Triathlon South Africa
- Sport: Triathlon
- Jurisdiction: National
- Abbreviation: TSA
- Founded: 1984
- Affiliation: International Triathlon Union (ITU)
- Regional affiliation: African Triathlon Union
- Headquarters: 1st Floor, Loftus Versfeld, Kirkness Street, Pretoria, Tshwane, 0002
- President: Jan Sterk^{[failed verification]}
- Secretary: Sharon Oakley

Official website
- www.triathlonsa.co.za
- South Africa

= Triathlon South Africa =

Triathlon South Africa is the Sport governing body for the sport of triathlon in South Africa. It is responsible for the management of sports such as duathlon, aquathlon and triathlon within South Africa. It is affiliated to International Triathlon Union (ITU), and the African Triathlon Union.

==History==
Norrie Williamson together with Mike Hogg, Dave McCarney and Philip Kuhn competed in the UK for the ultra triathlon relay event (Enduroman), with Bruce Fordyce and Tim Noakes as their support team, winning the event, on the Champs-Élysées in Paris.
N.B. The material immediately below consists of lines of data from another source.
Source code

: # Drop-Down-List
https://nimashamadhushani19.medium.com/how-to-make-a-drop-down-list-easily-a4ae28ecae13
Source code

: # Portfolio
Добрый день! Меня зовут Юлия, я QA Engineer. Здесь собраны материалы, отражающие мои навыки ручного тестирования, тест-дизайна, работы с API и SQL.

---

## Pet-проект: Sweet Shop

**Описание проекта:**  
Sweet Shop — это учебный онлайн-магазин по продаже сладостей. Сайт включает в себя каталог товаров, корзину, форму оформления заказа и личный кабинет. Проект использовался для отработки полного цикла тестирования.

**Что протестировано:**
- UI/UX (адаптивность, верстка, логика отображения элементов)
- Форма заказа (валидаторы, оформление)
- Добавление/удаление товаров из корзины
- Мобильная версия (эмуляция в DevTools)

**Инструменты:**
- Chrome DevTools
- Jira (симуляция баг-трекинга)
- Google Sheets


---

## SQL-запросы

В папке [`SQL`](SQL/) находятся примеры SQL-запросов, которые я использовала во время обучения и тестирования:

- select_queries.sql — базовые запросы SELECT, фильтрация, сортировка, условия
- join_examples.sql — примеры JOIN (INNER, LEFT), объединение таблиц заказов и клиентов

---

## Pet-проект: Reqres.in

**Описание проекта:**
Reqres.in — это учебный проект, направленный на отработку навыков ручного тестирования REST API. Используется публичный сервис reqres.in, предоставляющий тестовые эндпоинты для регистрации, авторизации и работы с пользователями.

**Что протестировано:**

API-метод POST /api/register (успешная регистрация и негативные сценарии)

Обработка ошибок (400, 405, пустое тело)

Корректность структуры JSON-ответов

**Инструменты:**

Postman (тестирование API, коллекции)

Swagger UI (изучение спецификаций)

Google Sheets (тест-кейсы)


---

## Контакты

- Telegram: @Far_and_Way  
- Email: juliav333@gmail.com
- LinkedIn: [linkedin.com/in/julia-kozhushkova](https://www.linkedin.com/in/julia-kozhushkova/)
The win received wide coverage in the local newspapers prompting the group to form the South African Triathlon Federation on their arrival.

The South African Triathlon Federation (what is now known as Triathlon South Africa) was founded with the support of Norrie Williamson in 1984, the name was changed to Triathlon South Africa in 1991.